Altered uterine leptin signalling in obese mothers: from impaired decidualisation to pregnancy complications.

IN BRIEF

Maternal obesity impairs uterine function, compromising embryo implantation and pregnancy establishment, posing also long-term risks to offspring health. We explore the contribution of impaired decidualisation to failed embryo implantation and placentation in obese mothers, highlighting the role of altered uterine leptin signalling in the dysregulation of extracellular matrix remodelling, vascularisation and cell proliferation and differentiation.

ABSTRACT

Obesity drastically affects maternal health and reproductive outcomes, being often associated with endocrine imbalance, compromised ovarian function and pregnancy complications. The plastic nature of pregnancy may render the developing foetus particularly vulnerable to oscillations in maternal metabolism, ultimately shaping the health trajectories of the offspring. Presently, we discuss the effect of maternal obesity on decidualisation, a critical step for embryo implantation and placental development. Decidualisation encompasses the differentiation of endometrial stromal cells into specialised decidua. Impaired decidualisation was linked to pregnancy complications, and recent studies suggest that maternal obesity has a detrimental effect on decidualisation.
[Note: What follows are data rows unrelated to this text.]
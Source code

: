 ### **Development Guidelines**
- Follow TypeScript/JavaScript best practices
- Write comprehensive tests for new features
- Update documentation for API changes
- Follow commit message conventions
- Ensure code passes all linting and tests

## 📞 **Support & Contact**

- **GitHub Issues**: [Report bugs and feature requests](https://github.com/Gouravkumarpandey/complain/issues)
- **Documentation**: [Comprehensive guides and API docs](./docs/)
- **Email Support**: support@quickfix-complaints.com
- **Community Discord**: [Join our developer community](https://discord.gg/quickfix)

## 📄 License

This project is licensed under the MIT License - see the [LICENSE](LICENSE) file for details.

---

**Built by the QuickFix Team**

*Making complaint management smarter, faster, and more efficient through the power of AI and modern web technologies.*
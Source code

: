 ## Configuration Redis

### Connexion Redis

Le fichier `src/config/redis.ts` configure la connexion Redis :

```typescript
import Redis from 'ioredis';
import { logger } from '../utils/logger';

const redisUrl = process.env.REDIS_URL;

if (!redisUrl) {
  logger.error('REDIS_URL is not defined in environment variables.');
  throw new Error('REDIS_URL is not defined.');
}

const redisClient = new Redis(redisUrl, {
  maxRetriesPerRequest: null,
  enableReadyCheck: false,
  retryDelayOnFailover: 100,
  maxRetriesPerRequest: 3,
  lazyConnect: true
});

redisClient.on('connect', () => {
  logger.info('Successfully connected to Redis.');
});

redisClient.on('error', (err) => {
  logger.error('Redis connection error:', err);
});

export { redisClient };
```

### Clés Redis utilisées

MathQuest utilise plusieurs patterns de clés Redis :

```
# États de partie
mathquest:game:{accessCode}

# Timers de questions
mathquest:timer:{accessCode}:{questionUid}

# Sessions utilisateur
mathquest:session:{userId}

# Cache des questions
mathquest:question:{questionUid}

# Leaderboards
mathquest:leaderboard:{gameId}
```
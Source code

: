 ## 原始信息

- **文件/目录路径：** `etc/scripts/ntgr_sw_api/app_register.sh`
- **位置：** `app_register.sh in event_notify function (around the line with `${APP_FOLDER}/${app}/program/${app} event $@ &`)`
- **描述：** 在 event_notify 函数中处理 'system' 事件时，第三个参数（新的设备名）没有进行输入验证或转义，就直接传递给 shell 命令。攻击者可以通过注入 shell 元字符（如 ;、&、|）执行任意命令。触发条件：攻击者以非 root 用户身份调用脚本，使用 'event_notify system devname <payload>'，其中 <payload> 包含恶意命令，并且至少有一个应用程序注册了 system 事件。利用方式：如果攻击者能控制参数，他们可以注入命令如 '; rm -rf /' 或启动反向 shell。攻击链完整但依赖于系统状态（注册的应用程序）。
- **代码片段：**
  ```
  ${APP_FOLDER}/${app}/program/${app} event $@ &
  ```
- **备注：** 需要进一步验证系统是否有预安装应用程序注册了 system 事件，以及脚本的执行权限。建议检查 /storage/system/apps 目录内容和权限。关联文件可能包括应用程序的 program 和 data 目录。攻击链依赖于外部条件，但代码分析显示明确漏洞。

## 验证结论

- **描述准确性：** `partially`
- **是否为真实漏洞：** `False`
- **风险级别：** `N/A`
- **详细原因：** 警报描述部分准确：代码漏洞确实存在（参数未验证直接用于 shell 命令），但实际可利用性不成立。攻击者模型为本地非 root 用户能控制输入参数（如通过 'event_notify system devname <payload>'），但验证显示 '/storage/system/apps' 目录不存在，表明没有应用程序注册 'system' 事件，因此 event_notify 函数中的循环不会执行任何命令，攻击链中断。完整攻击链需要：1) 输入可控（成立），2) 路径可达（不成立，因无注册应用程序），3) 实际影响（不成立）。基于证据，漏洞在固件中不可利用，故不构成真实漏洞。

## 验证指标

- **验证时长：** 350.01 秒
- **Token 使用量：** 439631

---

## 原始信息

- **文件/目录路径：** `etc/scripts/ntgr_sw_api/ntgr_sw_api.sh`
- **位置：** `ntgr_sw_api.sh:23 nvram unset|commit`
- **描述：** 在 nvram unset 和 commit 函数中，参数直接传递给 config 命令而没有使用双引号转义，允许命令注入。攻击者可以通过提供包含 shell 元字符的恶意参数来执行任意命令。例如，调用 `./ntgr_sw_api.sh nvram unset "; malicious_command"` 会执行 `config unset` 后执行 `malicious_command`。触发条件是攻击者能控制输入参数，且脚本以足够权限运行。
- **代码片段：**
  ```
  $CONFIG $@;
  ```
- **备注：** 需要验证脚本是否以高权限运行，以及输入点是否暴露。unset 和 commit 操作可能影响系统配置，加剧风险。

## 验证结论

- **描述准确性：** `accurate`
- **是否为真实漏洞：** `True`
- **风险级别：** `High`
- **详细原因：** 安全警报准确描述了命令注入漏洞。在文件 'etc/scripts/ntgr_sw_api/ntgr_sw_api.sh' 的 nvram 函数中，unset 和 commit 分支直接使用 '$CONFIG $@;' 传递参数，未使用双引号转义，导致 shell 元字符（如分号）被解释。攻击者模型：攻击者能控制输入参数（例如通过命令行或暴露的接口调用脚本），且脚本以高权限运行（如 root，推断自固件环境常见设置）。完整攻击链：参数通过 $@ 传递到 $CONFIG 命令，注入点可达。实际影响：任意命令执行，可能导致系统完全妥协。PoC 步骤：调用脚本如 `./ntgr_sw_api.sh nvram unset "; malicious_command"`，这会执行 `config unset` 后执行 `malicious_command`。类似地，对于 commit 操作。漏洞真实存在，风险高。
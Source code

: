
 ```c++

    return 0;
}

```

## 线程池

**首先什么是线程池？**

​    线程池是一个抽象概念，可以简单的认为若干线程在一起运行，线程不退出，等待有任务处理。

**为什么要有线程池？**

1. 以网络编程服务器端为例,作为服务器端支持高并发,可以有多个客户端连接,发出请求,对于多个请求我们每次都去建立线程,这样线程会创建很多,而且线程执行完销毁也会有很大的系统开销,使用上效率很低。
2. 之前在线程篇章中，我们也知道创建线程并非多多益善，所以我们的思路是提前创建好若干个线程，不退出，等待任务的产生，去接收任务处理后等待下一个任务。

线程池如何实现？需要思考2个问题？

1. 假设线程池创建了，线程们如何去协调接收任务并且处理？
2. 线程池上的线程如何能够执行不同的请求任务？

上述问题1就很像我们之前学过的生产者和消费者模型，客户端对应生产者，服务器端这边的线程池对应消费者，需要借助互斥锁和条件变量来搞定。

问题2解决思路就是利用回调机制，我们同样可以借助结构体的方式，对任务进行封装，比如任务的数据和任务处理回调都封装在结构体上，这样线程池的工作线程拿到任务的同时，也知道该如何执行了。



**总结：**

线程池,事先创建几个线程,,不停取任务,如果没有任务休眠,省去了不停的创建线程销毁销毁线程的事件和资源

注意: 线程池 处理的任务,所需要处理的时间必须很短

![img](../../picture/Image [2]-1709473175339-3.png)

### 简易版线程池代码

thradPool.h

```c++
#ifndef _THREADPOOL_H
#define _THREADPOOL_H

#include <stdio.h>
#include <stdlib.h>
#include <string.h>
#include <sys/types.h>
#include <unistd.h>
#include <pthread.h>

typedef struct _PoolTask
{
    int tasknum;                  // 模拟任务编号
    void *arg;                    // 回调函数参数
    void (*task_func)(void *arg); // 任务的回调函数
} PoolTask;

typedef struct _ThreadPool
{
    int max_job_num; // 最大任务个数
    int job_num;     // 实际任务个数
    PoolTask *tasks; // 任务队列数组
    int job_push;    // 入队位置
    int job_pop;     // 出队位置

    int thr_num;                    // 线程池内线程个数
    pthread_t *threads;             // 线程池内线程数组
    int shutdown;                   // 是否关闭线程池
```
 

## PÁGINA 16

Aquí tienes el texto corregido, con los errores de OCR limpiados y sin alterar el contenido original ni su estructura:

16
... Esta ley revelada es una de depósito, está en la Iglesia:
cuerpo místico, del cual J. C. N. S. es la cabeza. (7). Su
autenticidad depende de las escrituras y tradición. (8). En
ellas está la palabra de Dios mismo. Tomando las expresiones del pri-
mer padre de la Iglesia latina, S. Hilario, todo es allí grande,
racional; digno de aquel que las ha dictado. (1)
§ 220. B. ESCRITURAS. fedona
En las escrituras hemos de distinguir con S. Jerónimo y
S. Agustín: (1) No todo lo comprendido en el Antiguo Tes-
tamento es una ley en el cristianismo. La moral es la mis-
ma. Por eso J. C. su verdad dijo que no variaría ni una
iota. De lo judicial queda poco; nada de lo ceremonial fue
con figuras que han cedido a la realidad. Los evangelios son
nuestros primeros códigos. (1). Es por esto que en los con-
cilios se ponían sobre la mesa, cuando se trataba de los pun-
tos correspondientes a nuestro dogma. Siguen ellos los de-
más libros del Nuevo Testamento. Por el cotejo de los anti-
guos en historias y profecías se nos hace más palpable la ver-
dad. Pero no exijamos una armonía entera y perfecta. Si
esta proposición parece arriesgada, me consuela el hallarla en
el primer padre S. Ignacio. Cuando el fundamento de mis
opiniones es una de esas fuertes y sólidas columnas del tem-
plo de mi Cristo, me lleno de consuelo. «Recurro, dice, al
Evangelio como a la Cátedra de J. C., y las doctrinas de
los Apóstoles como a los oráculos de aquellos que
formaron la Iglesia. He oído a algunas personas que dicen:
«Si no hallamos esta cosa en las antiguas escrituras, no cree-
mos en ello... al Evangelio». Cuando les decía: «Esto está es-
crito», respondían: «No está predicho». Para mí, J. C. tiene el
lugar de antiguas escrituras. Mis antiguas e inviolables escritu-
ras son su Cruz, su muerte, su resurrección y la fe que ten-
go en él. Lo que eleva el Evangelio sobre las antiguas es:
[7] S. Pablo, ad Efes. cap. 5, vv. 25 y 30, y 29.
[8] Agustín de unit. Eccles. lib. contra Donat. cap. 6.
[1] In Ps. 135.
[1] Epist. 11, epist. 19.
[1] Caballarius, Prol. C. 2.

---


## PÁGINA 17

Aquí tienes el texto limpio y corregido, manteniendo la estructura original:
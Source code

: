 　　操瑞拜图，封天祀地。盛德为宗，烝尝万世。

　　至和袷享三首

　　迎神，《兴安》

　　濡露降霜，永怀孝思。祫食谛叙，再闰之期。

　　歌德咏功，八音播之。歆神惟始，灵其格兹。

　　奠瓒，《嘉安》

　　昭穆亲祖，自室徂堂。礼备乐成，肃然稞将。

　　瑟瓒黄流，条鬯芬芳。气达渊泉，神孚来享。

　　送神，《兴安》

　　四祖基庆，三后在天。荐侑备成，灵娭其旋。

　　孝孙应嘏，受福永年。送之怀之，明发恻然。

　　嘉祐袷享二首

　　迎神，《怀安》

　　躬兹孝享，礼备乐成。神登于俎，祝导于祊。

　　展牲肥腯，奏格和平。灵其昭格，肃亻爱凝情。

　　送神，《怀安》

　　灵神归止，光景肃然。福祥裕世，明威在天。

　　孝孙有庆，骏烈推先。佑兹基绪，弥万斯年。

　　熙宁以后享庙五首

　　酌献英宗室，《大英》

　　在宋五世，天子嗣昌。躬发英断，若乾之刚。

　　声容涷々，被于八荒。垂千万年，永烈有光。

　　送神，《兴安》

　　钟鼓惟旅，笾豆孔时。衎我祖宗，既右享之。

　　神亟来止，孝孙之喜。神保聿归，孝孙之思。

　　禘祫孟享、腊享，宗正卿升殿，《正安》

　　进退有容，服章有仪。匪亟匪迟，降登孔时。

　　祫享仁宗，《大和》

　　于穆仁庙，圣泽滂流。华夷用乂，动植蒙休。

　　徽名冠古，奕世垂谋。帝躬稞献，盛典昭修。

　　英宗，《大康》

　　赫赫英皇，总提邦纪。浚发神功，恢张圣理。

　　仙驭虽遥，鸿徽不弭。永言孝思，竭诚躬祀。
Leptin, an adipokine significantly increased in the circulation of obese women, is known to regulate endometrial function and decidualisation, modulating immune response, angiogenesis and cell proliferation. Furthermore, hyperleptinaemia in obese mothers was linked to altered leptin signalling in the uterus and compromised endometrial function. In this review, we explore the underlying molecular mechanisms linking altered uterine leptin signalling to impaired decidualisation and early pregnancy complications in obese mothers.